H a n n a h
Es ist mittlerweile anderthalb Wochen, seit der Vernissage, vergangen und ich habe den Vorfall so gut wie verdrängt. Eliza und auch Mateo haben zwar noch ein paar mal versucht mehr über meine Reaktion auf die Rosen und diese kryptische Nachricht aus mir raus zubekommen, aber schlussendlich haben es aufgegeben, als ihnen klar wurde, das ich nichts dazu sagen werde. Ich weiß, es ist nicht richtig, ihnen meine Vergangenheit zu verheimlichen, aber ich weiß einfach, dass sie mich nachdem sie es wüssten, mit anderen Augen sehen würden und das will ich nicht.

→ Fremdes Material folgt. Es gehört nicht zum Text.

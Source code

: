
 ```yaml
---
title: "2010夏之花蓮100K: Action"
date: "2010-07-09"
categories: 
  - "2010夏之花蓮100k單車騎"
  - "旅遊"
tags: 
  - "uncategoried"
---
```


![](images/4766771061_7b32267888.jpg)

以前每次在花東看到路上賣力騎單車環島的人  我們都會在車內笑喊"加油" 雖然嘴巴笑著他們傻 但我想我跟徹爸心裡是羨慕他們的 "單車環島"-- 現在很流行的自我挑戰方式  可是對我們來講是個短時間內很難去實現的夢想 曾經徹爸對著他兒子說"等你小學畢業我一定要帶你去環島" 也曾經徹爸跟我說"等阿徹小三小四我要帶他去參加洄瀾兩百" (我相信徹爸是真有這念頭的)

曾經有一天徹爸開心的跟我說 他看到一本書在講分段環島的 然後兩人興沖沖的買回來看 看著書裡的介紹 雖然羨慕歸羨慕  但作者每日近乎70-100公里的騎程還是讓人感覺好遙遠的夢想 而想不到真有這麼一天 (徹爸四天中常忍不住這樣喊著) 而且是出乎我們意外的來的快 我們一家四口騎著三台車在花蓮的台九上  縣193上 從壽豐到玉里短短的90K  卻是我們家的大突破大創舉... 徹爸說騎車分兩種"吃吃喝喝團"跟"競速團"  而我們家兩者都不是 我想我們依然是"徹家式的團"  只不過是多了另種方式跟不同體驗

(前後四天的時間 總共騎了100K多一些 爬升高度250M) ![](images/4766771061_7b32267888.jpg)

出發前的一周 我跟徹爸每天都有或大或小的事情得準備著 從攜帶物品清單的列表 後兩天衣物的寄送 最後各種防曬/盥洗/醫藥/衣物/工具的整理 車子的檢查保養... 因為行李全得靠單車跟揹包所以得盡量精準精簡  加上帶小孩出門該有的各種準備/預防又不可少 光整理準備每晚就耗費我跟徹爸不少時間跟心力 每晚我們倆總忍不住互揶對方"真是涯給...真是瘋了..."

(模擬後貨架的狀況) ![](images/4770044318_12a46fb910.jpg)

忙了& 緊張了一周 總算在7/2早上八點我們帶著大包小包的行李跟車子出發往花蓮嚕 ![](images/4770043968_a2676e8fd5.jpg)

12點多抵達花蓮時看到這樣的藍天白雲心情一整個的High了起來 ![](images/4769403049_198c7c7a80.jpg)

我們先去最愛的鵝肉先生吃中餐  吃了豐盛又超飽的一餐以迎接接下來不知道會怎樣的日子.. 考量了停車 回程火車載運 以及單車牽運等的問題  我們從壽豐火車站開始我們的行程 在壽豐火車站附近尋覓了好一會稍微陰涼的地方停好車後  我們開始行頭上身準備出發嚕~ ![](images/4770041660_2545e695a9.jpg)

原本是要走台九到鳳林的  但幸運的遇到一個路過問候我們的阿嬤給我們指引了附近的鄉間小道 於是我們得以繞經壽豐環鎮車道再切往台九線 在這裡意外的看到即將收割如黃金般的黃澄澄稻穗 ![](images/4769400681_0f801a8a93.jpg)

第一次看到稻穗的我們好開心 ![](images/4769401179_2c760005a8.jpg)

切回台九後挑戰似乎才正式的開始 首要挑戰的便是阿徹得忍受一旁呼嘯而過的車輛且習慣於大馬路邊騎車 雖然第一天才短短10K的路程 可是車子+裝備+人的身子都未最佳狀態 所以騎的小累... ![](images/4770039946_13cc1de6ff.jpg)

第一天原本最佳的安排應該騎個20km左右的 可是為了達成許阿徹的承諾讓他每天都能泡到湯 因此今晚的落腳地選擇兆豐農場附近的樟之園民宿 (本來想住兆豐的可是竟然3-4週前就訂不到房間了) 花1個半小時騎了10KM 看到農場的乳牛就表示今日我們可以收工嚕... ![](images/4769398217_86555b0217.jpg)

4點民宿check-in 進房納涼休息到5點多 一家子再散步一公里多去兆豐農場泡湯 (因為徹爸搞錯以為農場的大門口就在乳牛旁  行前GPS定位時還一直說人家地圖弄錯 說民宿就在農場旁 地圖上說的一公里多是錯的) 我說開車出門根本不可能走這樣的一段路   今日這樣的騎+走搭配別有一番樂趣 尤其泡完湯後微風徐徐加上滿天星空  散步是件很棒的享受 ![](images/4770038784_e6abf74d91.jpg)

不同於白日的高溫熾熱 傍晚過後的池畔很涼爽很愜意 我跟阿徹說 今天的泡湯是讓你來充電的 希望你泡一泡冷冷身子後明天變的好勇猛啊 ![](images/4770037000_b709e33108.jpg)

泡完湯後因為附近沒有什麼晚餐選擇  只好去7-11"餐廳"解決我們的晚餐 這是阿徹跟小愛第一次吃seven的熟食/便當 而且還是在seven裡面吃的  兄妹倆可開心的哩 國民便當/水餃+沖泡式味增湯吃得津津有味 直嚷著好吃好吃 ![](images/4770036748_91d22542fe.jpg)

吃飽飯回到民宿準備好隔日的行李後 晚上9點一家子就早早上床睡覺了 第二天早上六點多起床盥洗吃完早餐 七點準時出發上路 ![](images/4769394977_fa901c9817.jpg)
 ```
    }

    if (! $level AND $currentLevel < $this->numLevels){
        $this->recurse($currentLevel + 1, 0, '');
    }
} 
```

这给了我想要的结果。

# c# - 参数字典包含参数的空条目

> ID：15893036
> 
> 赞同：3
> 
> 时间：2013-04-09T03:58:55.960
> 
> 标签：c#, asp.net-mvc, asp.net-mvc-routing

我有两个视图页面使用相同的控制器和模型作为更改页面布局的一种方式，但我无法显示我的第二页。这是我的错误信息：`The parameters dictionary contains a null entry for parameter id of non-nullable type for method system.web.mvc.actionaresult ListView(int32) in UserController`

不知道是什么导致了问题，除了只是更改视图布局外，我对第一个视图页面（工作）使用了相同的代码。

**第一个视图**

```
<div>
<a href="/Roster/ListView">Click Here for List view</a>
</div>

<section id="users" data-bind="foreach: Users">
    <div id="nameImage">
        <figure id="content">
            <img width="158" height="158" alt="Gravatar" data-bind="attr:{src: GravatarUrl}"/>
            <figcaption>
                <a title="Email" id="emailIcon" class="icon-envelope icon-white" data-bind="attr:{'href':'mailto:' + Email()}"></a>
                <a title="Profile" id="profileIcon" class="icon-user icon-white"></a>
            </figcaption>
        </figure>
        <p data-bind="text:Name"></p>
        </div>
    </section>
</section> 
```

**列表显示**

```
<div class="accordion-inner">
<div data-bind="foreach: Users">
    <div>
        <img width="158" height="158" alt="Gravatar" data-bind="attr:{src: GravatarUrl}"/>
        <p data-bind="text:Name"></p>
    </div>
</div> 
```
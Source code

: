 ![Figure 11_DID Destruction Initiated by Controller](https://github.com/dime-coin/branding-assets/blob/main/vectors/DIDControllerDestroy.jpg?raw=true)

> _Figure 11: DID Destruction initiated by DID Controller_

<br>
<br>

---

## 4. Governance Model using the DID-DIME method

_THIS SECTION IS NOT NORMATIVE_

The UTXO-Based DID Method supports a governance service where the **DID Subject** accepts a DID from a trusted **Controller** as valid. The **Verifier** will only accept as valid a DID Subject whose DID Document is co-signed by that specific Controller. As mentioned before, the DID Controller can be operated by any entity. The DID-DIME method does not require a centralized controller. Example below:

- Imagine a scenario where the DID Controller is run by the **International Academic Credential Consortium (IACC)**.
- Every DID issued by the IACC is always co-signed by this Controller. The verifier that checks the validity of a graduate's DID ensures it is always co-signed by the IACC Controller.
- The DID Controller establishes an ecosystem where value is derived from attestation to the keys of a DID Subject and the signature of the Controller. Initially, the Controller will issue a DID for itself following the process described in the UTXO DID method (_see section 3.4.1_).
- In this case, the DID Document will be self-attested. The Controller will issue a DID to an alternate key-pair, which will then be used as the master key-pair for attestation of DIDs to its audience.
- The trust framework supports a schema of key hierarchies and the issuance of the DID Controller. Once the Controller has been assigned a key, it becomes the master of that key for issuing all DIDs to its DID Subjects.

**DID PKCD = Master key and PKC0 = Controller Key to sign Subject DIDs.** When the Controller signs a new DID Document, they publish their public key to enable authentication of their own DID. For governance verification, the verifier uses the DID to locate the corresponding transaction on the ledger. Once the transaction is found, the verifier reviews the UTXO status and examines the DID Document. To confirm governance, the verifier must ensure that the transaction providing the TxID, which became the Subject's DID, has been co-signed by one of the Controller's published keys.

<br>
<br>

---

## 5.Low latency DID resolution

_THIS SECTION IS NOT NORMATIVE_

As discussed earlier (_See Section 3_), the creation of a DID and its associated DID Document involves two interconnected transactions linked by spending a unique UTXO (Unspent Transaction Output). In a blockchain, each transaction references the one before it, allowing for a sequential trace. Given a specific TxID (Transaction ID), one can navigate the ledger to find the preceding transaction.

„Ach komm schon.", nörgelt meine beste Freundin am anderen Ende des Telefons und holt mich wieder aus meinen Gedanken. Eliza versucht seit einer geschlagenen Viertelstunde mich vergeblich davon zu überzeugen, dass ich heute Abend doch zum Sonntagsdinner, bei ihrer Grandma, komme. Es ist eine wöchentliche Familientradition, an der ich eigentlich schon seitdem ich mit Eliza befreundet bin, teilnehme, und nachdem ich schon letzte Woche abgesagt habe, fällt es mir heute alles andere als leicht. Doch ich bin gerade mitten in einem Workflow und nicht gewillt jetzt einfach aufzuhören.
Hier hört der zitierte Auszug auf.